The college research organization can work both
centrally and peripherally. The central organization will be
equipped to help with the consolidation of clinical records and
material from practitioners and their study groups, all over the
country; and to advise with regard to techniques for the collection
and analysis of this material and the necessary controls. Its
advice and assistance will be readily available to the
single-handed worker, and it can help in the building up of general
practitioner research teams. The peripheral organization will be a
function of the college's regional faculties, working in close
touch with family doctors in their areas.
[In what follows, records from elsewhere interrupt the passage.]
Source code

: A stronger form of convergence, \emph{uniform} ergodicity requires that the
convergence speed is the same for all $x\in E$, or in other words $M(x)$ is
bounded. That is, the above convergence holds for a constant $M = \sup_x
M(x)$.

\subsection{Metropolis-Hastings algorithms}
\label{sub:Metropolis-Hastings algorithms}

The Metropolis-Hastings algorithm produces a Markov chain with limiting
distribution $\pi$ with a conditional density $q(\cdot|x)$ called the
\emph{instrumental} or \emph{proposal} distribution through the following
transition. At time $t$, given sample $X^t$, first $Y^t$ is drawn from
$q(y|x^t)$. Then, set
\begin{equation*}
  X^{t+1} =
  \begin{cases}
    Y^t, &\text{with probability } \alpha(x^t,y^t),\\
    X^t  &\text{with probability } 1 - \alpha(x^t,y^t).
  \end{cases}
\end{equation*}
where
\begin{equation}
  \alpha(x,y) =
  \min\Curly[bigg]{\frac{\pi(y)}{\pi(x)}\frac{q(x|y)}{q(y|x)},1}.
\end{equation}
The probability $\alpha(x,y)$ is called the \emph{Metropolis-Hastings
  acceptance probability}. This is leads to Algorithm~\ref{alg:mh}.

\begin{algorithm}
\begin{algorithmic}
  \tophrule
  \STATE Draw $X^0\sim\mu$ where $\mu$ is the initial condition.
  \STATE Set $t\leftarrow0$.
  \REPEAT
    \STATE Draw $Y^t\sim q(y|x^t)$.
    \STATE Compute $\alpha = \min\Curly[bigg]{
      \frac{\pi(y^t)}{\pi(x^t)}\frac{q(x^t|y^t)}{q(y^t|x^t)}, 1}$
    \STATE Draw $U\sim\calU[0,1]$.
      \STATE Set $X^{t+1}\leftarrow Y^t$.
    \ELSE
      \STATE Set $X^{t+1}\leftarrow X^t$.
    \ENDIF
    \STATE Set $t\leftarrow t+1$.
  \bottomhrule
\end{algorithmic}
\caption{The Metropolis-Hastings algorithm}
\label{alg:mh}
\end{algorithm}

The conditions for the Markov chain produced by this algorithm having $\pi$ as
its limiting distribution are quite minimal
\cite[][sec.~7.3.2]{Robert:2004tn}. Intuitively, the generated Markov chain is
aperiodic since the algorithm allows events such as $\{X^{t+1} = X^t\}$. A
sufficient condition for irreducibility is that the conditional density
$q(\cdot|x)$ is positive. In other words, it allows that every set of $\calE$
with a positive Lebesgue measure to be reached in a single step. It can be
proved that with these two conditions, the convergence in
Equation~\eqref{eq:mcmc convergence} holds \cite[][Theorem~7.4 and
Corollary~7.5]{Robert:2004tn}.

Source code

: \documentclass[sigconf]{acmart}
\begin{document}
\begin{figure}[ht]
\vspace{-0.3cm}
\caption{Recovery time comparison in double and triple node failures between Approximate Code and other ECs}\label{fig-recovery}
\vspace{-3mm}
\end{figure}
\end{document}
Various types of
practices can be covered by these peripheral study groups so as to
provide, when necessary, a representative population sample on
which statistical analysis can be firmly based.
The Steering Committee is convinced that
practitioners will need, throughout their investigations, to keep
in close touch with existing research organizations such as the
Medical Research Council and the research departments of the
Universities; and the help and advice of these bodies will often be
sought in a consultative capacity, just as they are now by members
and fellows of the Royal Colleges. Research is a technique, and
even for the planning of a piece of original work the counsel of a
number of people may have to be sought. But it is equally clear
that practitioners themselves must play the major part in
initiating these investigations and in doing the work under field
conditions. Many interesting suggestions about this work have
already been made to us by general practitioners. It has been
pointed out that the British Trust of Ornithology has carried out
important and helpful research on Bird Habits in a way that
practitioners might well copy. A 'Bird of the Year' is chosen, and
a card sent to all members of the Trust, who keep a record of their
observations during the year. If an illness of the year, or a
therapeutic procedure, is chosen-one of interest to general
practitioners-and if the 20,000 practitioners in this country are
asked to observe it carefully, valuable information might possibly
come to light which could be published in a report at the end of
each year. A college, with its regional faculties, could help in
organizing investigations such as this without conflicting in any
way with the work of the Medical Research Council or the research
departments of the Universities.
Considerable organization will be needed to
pick out and to encourage those practitioners who are keen and able
to do good original work on their own or in small teams; and as the
college grows and develops it will collect much valuable
information about these matters-information which the Medical
Research Council and the research departments of the Universities
now lack, and which by themselves they might obtain only with
difficulty. Many ideas which arise from the problems of
practitioners in their surgeries and in their patients' homes will,
perhaps, become the inspiration of important and widespread
investigations. Later on, college prizes may be given for
outstanding work; and research fellowships may become available,
financed perhaps by gifts and endowments to the college.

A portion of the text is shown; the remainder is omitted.